Estamos ante un problema político como lo son todos los relacionados con los derechos humanos. Con un presidente tan aficionado al ciclismo y un ministro teóricamente responsable del deporte, este Gobierno debería reaccionar y tomar la iniciativa respecto al fondo del asunto. Aunque la tibieza con que Wert ha abordado las perentorias reformas educativas no es un buen augurio de su brío y competencia, a él le correspondería impulsar una ofensiva internacional para establecer la seguridad jurídica en el ámbito del derecho deportivo.
Como bien ha dicho uno de los tres representantes españoles en la Agencia Mundial Antidopaje, el ex futbolista Alberto López Moreno, «ahora es el momento de plantear la revisión del principio de responsabilidad objetiva». Qué bochornosa resulta en cambio la actitud de Jaime Lissavetzsky quitándose de en medio para llevar a término de forma no conflictiva su mandato como miembro nada menos que del Comité Ejecutivo de esa AMA dictatorial. Los estamentos deportivos están llenos de Lissavetzkys para los que hasta los legendarios calificativos de José María García se quedan cortos. Forman lo que uno de los jueces del TAS que han condenado a Contador definió en un revelador aparte al final de las sesiones como «el sistema». Y ya se sabe que el único fin de todo «sistema» es su autopreservación.

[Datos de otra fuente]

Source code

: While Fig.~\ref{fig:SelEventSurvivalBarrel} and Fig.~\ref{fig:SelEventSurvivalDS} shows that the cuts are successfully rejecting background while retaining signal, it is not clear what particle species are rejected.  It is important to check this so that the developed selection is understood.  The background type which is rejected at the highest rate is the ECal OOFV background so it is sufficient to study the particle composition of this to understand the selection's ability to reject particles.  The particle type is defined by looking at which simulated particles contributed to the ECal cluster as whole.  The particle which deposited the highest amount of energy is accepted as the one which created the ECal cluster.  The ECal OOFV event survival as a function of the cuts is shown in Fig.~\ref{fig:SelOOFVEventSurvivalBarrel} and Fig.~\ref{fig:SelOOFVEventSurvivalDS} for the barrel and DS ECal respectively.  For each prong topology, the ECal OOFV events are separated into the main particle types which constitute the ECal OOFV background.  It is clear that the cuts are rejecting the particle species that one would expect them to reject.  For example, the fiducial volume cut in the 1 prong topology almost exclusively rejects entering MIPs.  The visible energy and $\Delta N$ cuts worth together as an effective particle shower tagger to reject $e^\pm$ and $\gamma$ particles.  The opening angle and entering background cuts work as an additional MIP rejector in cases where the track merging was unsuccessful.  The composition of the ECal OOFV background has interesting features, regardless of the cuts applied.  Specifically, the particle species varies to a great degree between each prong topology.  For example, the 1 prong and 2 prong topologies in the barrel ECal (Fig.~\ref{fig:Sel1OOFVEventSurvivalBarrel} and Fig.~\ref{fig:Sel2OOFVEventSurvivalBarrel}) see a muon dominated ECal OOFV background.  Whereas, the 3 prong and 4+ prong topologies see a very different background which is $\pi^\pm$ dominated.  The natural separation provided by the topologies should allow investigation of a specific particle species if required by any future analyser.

El deporte es demasiado importante en nuestras vidas como para aceptar que se convierta en un Guantánamo jurídico en el que no rigen los principios generales del Derecho. Si una sala del Tribunal Supremo decide condenar a Garzón y un jurado popular absolver a Camps tienen que hacerlo basándose en unos hechos probados. Mientras la unanimidad de siete magistrados de muy diversa ideología avala la primera sentencia, la división del jurado popular reclutado en la autonomía que gobernaba el justiciable pone en duda la segunda. Afortunadamente existen los recursos y por ejemplo estoy seguro de que el Supremo revertirá el chapucero archivo del caso Manzano. Pero incluso los errores judiciales son asumibles como diezmo inevitable de la imperfección humana siempre que se produzcan dentro de los márgenes de una legalidad compatible con los valores constitucionales.
Lo que es insoportable es tener delante un parque de atracciones en el que a la salida del túnel de la risa se aplica aquella justicia sumaria de la Reina de Corazones basada en el principio del «date por jodido». Despleguemos, pues, la «antinavaja de Kant» y repliquemos a los tiranos del deporte que «la variedad de seres -o de realidades, o de tipos de responsabilidad- no debería ser neciamente disminuida». He aquí una causa noble por la que movilizarse.